As últimas eleições já demonstraram e a conjuntura atual parece apontar para a continuidade da polarização política, onde fatores discursivos ideologizados ganham importância relevante na definição de apoio ou rejeição aos projetos em disputa. Neste campo, onde os partidos políticos têm um papel central, a disputa pela hegemonia política está aberta, sem haver uma força ocupando uma condição de domínio político-cultural de forma inequívoca. Mas trata-se de uma polarização assimétrica: de um lado, a direita aposta na mobilização permanente e numa radicalização performática de aparência disruptiva; enquanto a esquerda, por seu lado, atua defensivamente, numa passividade rompida apenas em raros espasmos reativos, incapaz de apresentar ou representar algo que não seja, em alguma medida, a manutenção do status quo, como um freio para evitar o mal maior dos novos fascismos.

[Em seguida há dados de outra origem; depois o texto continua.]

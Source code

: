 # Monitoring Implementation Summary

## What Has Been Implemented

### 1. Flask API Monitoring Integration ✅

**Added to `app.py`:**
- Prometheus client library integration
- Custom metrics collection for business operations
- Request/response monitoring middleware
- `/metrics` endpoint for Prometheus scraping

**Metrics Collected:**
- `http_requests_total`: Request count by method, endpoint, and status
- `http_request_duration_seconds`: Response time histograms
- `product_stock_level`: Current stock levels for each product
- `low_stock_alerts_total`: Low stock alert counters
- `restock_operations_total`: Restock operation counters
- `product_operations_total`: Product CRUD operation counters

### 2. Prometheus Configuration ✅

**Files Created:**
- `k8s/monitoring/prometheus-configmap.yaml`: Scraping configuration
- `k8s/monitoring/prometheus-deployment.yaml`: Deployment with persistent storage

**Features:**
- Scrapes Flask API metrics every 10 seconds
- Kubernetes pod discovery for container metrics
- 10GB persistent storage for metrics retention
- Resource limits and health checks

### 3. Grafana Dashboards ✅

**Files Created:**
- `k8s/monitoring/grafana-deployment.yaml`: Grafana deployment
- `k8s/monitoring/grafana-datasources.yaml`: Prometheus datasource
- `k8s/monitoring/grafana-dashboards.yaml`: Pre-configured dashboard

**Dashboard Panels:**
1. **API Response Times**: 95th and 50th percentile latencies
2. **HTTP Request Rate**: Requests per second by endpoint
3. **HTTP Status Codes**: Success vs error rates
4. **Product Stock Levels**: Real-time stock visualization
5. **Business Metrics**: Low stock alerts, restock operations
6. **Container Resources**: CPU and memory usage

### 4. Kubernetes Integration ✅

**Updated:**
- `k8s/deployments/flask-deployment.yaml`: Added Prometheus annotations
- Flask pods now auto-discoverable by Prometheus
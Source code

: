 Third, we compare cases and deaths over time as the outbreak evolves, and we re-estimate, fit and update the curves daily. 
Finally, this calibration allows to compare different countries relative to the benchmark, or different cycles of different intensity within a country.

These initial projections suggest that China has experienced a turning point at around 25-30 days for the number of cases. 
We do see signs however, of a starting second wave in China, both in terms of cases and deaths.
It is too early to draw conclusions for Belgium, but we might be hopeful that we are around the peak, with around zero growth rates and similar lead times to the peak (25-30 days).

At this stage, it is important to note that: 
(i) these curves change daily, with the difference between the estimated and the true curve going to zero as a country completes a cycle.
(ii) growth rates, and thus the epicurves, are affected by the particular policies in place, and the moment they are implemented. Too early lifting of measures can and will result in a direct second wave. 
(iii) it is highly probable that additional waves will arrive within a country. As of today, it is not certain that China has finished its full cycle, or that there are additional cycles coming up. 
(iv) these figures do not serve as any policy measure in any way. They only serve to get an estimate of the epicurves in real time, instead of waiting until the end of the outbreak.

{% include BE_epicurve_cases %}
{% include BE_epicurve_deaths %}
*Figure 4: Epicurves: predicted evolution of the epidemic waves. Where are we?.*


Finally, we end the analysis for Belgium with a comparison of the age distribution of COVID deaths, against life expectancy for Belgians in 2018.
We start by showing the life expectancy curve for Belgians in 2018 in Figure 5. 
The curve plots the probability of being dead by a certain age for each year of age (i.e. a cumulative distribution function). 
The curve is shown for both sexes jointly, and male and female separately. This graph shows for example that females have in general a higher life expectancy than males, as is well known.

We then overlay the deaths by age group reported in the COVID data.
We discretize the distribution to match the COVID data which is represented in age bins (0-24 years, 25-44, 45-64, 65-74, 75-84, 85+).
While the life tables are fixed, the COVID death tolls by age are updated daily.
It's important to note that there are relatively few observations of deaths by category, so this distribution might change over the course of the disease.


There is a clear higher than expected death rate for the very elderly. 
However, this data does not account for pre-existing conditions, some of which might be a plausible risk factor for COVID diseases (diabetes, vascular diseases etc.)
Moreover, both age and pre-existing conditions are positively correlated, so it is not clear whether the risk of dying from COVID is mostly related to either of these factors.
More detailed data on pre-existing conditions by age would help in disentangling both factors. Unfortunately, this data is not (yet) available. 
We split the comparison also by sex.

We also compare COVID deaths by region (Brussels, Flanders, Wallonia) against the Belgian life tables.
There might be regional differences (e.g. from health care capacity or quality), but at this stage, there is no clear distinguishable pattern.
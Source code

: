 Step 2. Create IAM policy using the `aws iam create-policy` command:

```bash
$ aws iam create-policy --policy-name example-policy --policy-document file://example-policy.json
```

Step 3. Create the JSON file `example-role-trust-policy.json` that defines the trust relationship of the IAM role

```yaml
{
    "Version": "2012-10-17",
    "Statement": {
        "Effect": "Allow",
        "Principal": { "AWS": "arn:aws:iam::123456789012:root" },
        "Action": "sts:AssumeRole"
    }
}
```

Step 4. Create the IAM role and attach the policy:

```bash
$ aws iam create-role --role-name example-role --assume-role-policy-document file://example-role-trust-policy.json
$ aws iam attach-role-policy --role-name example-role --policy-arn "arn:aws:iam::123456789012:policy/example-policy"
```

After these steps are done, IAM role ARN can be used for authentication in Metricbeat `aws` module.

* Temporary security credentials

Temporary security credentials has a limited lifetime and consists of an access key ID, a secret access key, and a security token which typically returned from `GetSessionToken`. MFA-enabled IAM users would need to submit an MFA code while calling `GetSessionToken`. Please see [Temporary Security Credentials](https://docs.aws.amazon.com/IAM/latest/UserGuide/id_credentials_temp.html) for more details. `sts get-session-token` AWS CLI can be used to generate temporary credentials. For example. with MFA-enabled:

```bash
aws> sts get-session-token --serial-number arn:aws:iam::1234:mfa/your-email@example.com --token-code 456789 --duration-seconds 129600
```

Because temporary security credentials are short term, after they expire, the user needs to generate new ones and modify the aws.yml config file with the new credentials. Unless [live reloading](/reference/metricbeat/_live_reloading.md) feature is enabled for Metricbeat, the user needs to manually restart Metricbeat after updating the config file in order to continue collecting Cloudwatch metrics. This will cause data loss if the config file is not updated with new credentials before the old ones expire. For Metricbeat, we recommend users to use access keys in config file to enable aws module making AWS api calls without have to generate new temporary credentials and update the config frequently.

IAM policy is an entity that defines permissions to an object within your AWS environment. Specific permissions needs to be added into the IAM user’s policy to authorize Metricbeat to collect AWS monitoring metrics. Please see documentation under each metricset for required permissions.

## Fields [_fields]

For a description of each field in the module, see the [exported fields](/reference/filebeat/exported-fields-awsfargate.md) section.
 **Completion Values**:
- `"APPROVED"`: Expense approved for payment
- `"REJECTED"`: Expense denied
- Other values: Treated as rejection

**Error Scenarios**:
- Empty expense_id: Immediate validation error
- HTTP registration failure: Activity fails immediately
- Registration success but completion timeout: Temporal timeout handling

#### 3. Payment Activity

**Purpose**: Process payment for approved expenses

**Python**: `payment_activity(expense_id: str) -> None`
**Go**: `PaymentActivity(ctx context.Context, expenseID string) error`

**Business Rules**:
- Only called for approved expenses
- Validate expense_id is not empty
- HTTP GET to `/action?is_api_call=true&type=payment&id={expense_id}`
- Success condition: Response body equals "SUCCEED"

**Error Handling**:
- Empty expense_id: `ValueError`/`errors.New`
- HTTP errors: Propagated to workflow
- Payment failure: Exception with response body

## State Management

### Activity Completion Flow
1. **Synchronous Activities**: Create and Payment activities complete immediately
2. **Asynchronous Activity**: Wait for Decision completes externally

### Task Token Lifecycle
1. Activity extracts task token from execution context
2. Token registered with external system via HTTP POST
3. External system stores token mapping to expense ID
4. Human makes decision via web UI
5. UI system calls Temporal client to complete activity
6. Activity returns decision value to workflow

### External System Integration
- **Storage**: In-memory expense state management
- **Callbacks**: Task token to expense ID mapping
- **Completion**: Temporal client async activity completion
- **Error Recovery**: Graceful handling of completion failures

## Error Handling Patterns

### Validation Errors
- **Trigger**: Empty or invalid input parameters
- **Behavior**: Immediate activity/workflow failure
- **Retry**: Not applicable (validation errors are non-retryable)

O acirramento da luta de classes no Brasil nestes últimos anos não arrefeceu, como sonhavam alguns setores no próprio governo Lula, desejosos de qualquer tipo de acordo que pacificasse os setores da burguesia nacional que aderiram ao golpismo. Mesmo com Bolsonaro tornado pela justiça inelegível devido aos seus crimes cometidos – podendo eventualmente estar na prisão no próximo ano -, a direita se unificará em um nome alternativo. Seja qual for a pessoa, ela terá a força eleitoral da direita, se utilizando de todos os meios (inclusive ilegais) para recuperar o comando do Palácio do Planalto.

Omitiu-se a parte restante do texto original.